My thoughts. -- Gnetwerker 22:15, 19 October 2006 (UTC)[reply]

(The Massbus also was present on PDP-10 systems.)
Atlant 00:38, 20 October 2006 (UTC)[reply]
I've removed all 5 commented-out bits.
Instead of "backplane" bus I should have used "main system bus" or the like.
Does anyone want to add something about RMON? I see no great need to do so.
What was the name of the piece of the OS that implemented .CSI and could be unloaded from memory? Was it "USR"? Does anyone think we should mention it in the article? (I don't.)
I also removed this bit from the end of the "Filesystem" paragraph:
One problem with this structure (which DEC took pains to point out) was that this 'squeeze' operation (analagous to a defragment operation) could often only be performed once before problems arose, although in practice, most disks were 'squeezed' many times{{fact}}.
I don't think we need to go into that much detail, and it saves us hunting for a cite (which would be hard work at this stage!).
Cheers, CWC(talk) 13:55, 22 October 2006 (UTC)[reply]

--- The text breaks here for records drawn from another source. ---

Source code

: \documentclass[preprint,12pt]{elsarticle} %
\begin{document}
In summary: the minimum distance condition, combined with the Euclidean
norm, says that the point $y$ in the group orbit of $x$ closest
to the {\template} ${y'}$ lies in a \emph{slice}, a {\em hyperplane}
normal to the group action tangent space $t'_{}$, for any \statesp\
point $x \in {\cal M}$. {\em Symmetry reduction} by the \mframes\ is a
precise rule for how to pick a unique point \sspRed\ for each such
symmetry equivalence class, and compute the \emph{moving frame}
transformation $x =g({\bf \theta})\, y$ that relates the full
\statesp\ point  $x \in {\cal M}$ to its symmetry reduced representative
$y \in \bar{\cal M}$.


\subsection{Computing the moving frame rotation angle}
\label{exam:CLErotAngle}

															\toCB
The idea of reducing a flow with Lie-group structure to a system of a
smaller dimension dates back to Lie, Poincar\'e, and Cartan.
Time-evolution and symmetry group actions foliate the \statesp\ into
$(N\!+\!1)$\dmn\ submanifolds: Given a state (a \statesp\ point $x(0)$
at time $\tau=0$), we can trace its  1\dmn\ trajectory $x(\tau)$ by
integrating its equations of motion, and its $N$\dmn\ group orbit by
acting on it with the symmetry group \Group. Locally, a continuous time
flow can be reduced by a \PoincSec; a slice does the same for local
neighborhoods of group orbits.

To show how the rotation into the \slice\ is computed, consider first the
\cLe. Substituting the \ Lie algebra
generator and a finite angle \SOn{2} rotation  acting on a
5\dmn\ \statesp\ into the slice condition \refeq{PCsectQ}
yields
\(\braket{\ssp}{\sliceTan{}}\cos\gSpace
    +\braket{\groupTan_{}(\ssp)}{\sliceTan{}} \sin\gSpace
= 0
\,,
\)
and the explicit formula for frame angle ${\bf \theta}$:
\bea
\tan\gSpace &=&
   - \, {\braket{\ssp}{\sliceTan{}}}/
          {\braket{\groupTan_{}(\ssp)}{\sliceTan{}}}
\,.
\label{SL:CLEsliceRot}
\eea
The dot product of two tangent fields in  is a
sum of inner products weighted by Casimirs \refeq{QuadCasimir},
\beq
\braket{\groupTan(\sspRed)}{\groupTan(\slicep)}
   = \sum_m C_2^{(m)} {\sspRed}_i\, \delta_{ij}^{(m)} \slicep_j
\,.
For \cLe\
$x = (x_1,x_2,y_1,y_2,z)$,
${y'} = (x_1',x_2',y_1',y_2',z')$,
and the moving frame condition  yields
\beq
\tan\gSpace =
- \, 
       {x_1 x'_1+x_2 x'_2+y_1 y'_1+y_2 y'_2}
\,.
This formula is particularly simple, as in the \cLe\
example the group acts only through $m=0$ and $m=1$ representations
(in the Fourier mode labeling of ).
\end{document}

(4) Such messages were not equivalent of a panic. Trap to 10 indicated that the program you were running had attempted to execute an instruction which was unknown to that machine. Trap to 4 indicated that the program had attempted to access non-existent memory. Both errors result in the termination of the program, but not of the system.

re: Atlant's comments, maybe I should pull out the RT-11 documentation I have in my collection and provide some citations...

Meganbg 22:26, 16 January 2007 (UTC)[reply]
Citations are good!
Re (1) -- VMS V1 had significant components that ran in compatibility mode. I no longer remember specific examples. Those were likely to be in Macro-11, that being the primary application language for PDP-11 based OSs.
Re (3) -- Tek terminals, since they were plain async terminals, could be connected to anything that supported a Teletype and could be made to do interesting stuff given a bit of application software. I've seen them on RSTS, RSX, IAS (the latter two for Typeset-11) and I would assume they were found elsewhere. xterm has long had Tek emulation so presumably Unix systems had Tek terminals on them.
Paul Koning 14:45, 8 August 2007 (UTC)[reply]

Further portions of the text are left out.